Convenient Selenium Precursors for Atomic Layer Deposition

Convenient Selenium Precursors for Atomic Layer Deposition

Author: ChemPlusChem

Atomic layer deposition (ALD) is a chemical vapor deposition (CVD) technique that allows the creation of thin films with high uniformity. ALD does not require harsh conditions but is fairly demanding in terms of suitable precursors.

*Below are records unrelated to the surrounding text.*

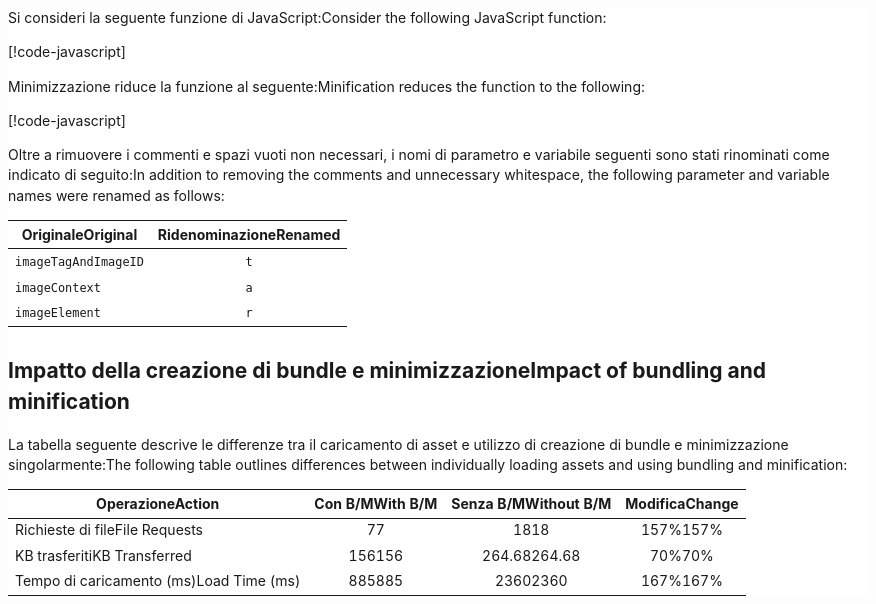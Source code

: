 <span data-ttu-id="c28ca-124">Si consideri la seguente funzione di JavaScript:</span><span class="sxs-lookup"><span data-stu-id="c28ca-124">Consider the following JavaScript function:</span></span>

[!code-javascript[](../client-side/bundling-and-minification/samples/BuildBundlerMinifierApp/wwwroot/js/site.js)]

<span data-ttu-id="c28ca-125">Minimizzazione riduce la funzione al seguente:</span><span class="sxs-lookup"><span data-stu-id="c28ca-125">Minification reduces the function to the following:</span></span>

[!code-javascript[](../client-side/bundling-and-minification/samples/BuildBundlerMinifierApp/wwwroot/js/site.min.js)]

<span data-ttu-id="c28ca-126">Oltre a rimuovere i commenti e spazi vuoti non necessari, i nomi di parametro e variabile seguenti sono stati rinominati come indicato di seguito:</span><span class="sxs-lookup"><span data-stu-id="c28ca-126">In addition to removing the comments and unnecessary whitespace, the following parameter and variable names were renamed as follows:</span></span>

<span data-ttu-id="c28ca-127">Originale</span><span class="sxs-lookup"><span data-stu-id="c28ca-127">Original</span></span> | <span data-ttu-id="c28ca-128">Ridenominazione</span><span class="sxs-lookup"><span data-stu-id="c28ca-128">Renamed</span></span>
--- | :---:
`imageTagAndImageID` | `t`
`imageContext` | `a`
`imageElement` | `r`

## <a name="impact-of-bundling-and-minification"></a><span data-ttu-id="c28ca-129">Impatto della creazione di bundle e minimizzazione</span><span class="sxs-lookup"><span data-stu-id="c28ca-129">Impact of bundling and minification</span></span>

<span data-ttu-id="c28ca-130">La tabella seguente descrive le differenze tra il caricamento di asset e utilizzo di creazione di bundle e minimizzazione singolarmente:</span><span class="sxs-lookup"><span data-stu-id="c28ca-130">The following table outlines differences between individually loading assets and using bundling and minification:</span></span>

<span data-ttu-id="c28ca-131">Operazione</span><span class="sxs-lookup"><span data-stu-id="c28ca-131">Action</span></span> | <span data-ttu-id="c28ca-132">Con B/M</span><span class="sxs-lookup"><span data-stu-id="c28ca-132">With B/M</span></span> | <span data-ttu-id="c28ca-133">Senza B/M</span><span class="sxs-lookup"><span data-stu-id="c28ca-133">Without B/M</span></span> | <span data-ttu-id="c28ca-134">Modifica</span><span class="sxs-lookup"><span data-stu-id="c28ca-134">Change</span></span>
--- | :---: | :---: | :---:
<span data-ttu-id="c28ca-135">Richieste di file</span><span class="sxs-lookup"><span data-stu-id="c28ca-135">File Requests</span></span>  | <span data-ttu-id="c28ca-136">7</span><span class="sxs-lookup"><span data-stu-id="c28ca-136">7</span></span>   | <span data-ttu-id="c28ca-137">18</span><span class="sxs-lookup"><span data-stu-id="c28ca-137">18</span></span>     | <span data-ttu-id="c28ca-138">157%</span><span class="sxs-lookup"><span data-stu-id="c28ca-138">157%</span></span>
<span data-ttu-id="c28ca-139">KB trasferiti</span><span class="sxs-lookup"><span data-stu-id="c28ca-139">KB Transferred</span></span> | <span data-ttu-id="c28ca-140">156</span><span class="sxs-lookup"><span data-stu-id="c28ca-140">156</span></span> | <span data-ttu-id="c28ca-141">264.68</span><span class="sxs-lookup"><span data-stu-id="c28ca-141">264.68</span></span> | <span data-ttu-id="c28ca-142">70%</span><span class="sxs-lookup"><span data-stu-id="c28ca-142">70%</span></span>
<span data-ttu-id="c28ca-143">Tempo di caricamento (ms)</span><span class="sxs-lookup"><span data-stu-id="c28ca-143">Load Time (ms)</span></span> | <span data-ttu-id="c28ca-144">885</span><span class="sxs-lookup"><span data-stu-id="c28ca-144">885</span></span> | <span data-ttu-id="c28ca-145">2360</span><span class="sxs-lookup"><span data-stu-id="c28ca-145">2360</span></span>   | <span data-ttu-id="c28ca-146">167%</span><span class="sxs-lookup"><span data-stu-id="c28ca-146">167%</span></span>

Transition metal dichalcogenides (TMDs), such as diselenides, have properties that are useful in, e.g., photocatalysis, hydrogen evolution, or semiconductor applications. Very thin and uniform TMD layers fabricated by ALD are highly desirable in terms of improving the material’s technological performance. Unfortunately, the range of ALD precursors that act as a selenium source is very limited. H2Se, for example, is highly toxic, while Et2Se and Et2Se2 allow less control over the deposition process. Linear bis(trialkylsilyl)selenides (R3Si−Se−SiR3) are an alternative, but these compounds are prone to hydrolysis and oxidation, and thus, hard to handle.

Filip Bureš, University of Pardubice, Czech Republic, and colleagues have extended the portfolio of Se precursors with three cyclic silyl-selenides. These compounds possess properties similar to bis(trialkylsilyl)selenides but have improved resistance towards moisture and air, which allows for easier handling. The team first synthesized lithium selenide via a reaction of elemental selenium with lithium triethylborohydride. The resulting Li2Se was treated with either 1,2‐bis(chlorodimethylsilyl)ethane, 1,3‐bis(chlorodimethylsilyl)propane, or two equivalents of 1,2‐dichlorotetramethyldisilane to give five- or six-membered cyclic Se precursors (pictured below).


All three prepared cyclic silyl-selenides react with MoCl5 to give MoSe2 nanosheets under ALD conditions. The six-membered cyclic selenide containing two selenium atoms (3, pictured) proved to be the best Se precursor in the group.